Saved entries:
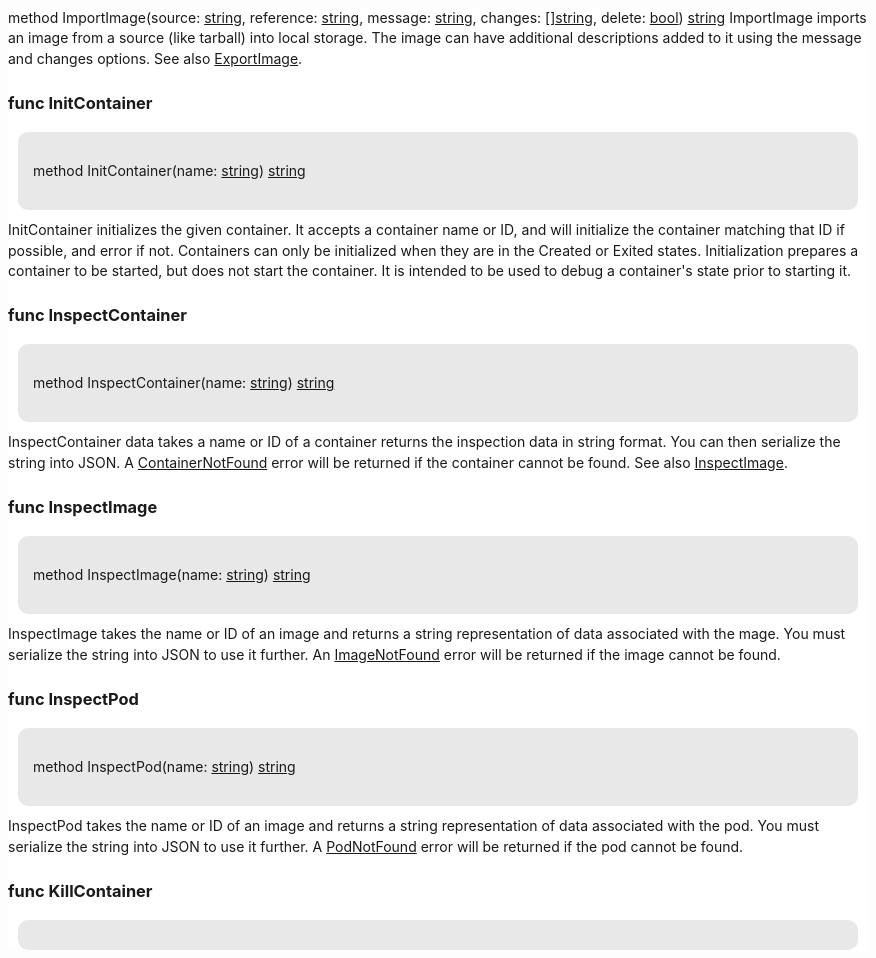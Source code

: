 method ImportImage(source: [string](https://godoc.org/builtin#string), reference: [string](https://godoc.org/builtin#string), message: [string](https://godoc.org/builtin#string), changes: [[]string](#[]string), delete: [bool](https://godoc.org/builtin#bool)) [string](https://godoc.org/builtin#string)</div>
ImportImage imports an image from a source (like tarball) into local storage.  The image can have additional
descriptions added to it using the message and changes options. See also [ExportImage](ExportImage).
### <a name="InitContainer"></a>func InitContainer
<div style="background-color: #E8E8E8; padding: 15px; margin: 10px; border-radius: 10px;">

method InitContainer(name: [string](https://godoc.org/builtin#string)) [string](https://godoc.org/builtin#string)</div>
InitContainer initializes the given container. It accepts a container name or
ID, and will initialize the container matching that ID if possible, and error
if not. Containers can only be initialized when they are in the Created or
Exited states. Initialization prepares a container to be started, but does not
start the container. It is intended to be used to debug a container's state
prior to starting it.
### <a name="InspectContainer"></a>func InspectContainer
<div style="background-color: #E8E8E8; padding: 15px; margin: 10px; border-radius: 10px;">

method InspectContainer(name: [string](https://godoc.org/builtin#string)) [string](https://godoc.org/builtin#string)</div>
InspectContainer data takes a name or ID of a container returns the inspection
data in string format.  You can then serialize the string into JSON.  A [ContainerNotFound](#ContainerNotFound)
error will be returned if the container cannot be found. See also [InspectImage](#InspectImage).
### <a name="InspectImage"></a>func InspectImage
<div style="background-color: #E8E8E8; padding: 15px; margin: 10px; border-radius: 10px;">

method InspectImage(name: [string](https://godoc.org/builtin#string)) [string](https://godoc.org/builtin#string)</div>
InspectImage takes the name or ID of an image and returns a string representation of data associated with the
mage.  You must serialize the string into JSON to use it further.  An [ImageNotFound](#ImageNotFound) error will
be returned if the image cannot be found.
### <a name="InspectPod"></a>func InspectPod
<div style="background-color: #E8E8E8; padding: 15px; margin: 10px; border-radius: 10px;">

method InspectPod(name: [string](https://godoc.org/builtin#string)) [string](https://godoc.org/builtin#string)</div>
InspectPod takes the name or ID of an image and returns a string representation of data associated with the
pod.  You must serialize the string into JSON to use it further.  A [PodNotFound](#PodNotFound) error will
be returned if the pod cannot be found.
### <a name="KillContainer"></a>func KillContainer
<div style="background-color: #E8E8E8; padding: 15px; margin: 10px; border-radius: 10px;">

▶ _EXERCISE REQUIREMENTS_:
For every line of the data above that contains "changes", copy that line.

▶ _EXERCISE SOLUTION_:
: method ImportImage(source: [string](https://godoc.org/builtin#string), reference: [string](https://godoc.org/builtin#string), message: [string](https://godoc.org/builtin#string), changes: [[]string](#[]string), delete: [bool](https://godoc.org/builtin#bool)) [string](https://godoc.org/builtin#string)</div>
descriptions added to it using the message and changes options. See also [ExportImage](ExportImage).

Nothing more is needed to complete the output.